Data listing:
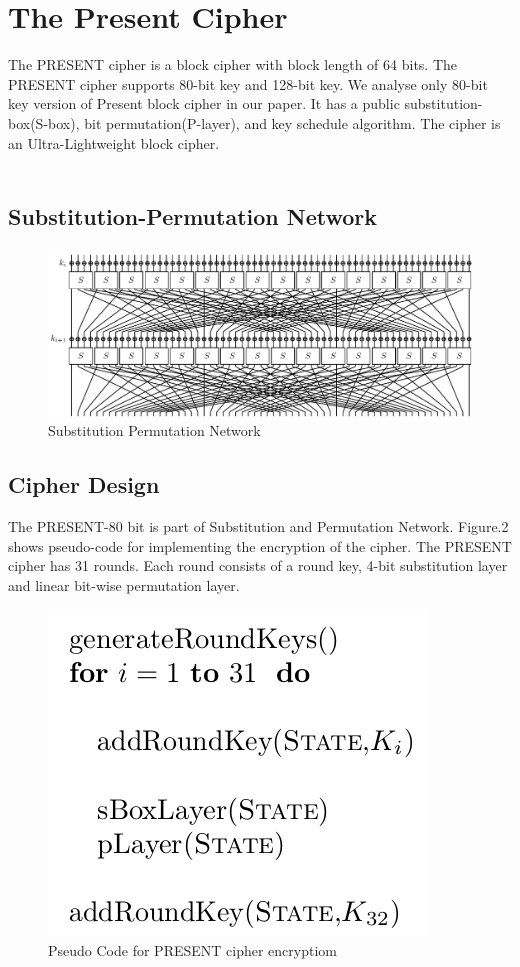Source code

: \documentclass[journal=tosc,preprint]{iacrtrans}
\begin{document}
\section{The Present Cipher}
The PRESENT cipher is a block cipher with block length of 64 bits. The PRESENT cipher supports 80-bit key and 128-bit key. We analyse only 80-bit key version of Present block cipher in our paper. It has a public substitution-box(S-box), bit permutation(P-layer), and key schedule algorithm. The cipher is an Ultra-Lightweight block cipher.\\\\
\subsection{Substitution-Permutation Network}
\begin{figure}[H]
	\centering
	\includegraphics[width=\linewidth]{PRESENT_diagram.pdf}
	\caption{Substitution Permutation Network}
\end{figure}
\subsection{Cipher Design}
The PRESENT-80 bit is part of Substitution and Permutation Network. Figure.2 shows pseudo-code for implementing the encryption of the cipher. The PRESENT cipher has 31 rounds.  Each round consists of a round key, 4-bit substitution layer and linear bit-wise
permutation layer. 
\begin{figure}[h!]
	\centering
	\includegraphics[width=0.34\linewidth, height=0.15\textheight]{"Screenshot from 2021-11-06 08-28-01"}
	\caption{Pseudo Code for PRESENT cipher encryptiom}
	\label{fig:screenshot-from-2021-11-06-08-28-01}
\end{figure}\\
\end{document}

Task brief: Copy the records shown above in their entirety and exactly; images are to be left out.

Written solution:
Source code

: \documentclass[journal=tosc,preprint]{iacrtrans}
\begin{document}
\section{The Present Cipher}
The PRESENT cipher is a block cipher with block length of 64 bits. The PRESENT cipher supports 80-bit key and 128-bit key. We analyse only 80-bit key version of Present block cipher in our paper. It has a public substitution-box(S-box), bit permutation(P-layer), and key schedule algorithm. The cipher is an Ultra-Lightweight block cipher.\\\\
\subsection{Substitution-Permutation Network}
\begin{figure}[H]
	\centering
	\includegraphics[width=\linewidth]{PRESENT_diagram.pdf}
	\caption{Substitution Permutation Network}
\end{figure}
\subsection{Cipher Design}
The PRESENT-80 bit is part of Substitution and Permutation Network. Figure.2 shows pseudo-code for implementing the encryption of the cipher. The PRESENT cipher has 31 rounds.  Each round consists of a round key, 4-bit substitution layer and linear bit-wise
permutation layer. 
\begin{figure}[h!]
	\centering
	\includegraphics[width=0.34\linewidth, height=0.15\textheight]{"Screenshot from 2021-11-06 08-28-01"}
	\caption{Pseudo Code for PRESENT cipher encryptiom}
	\label{fig:screenshot-from-2021-11-06-08-28-01}
\end{figure}\\
\end{document}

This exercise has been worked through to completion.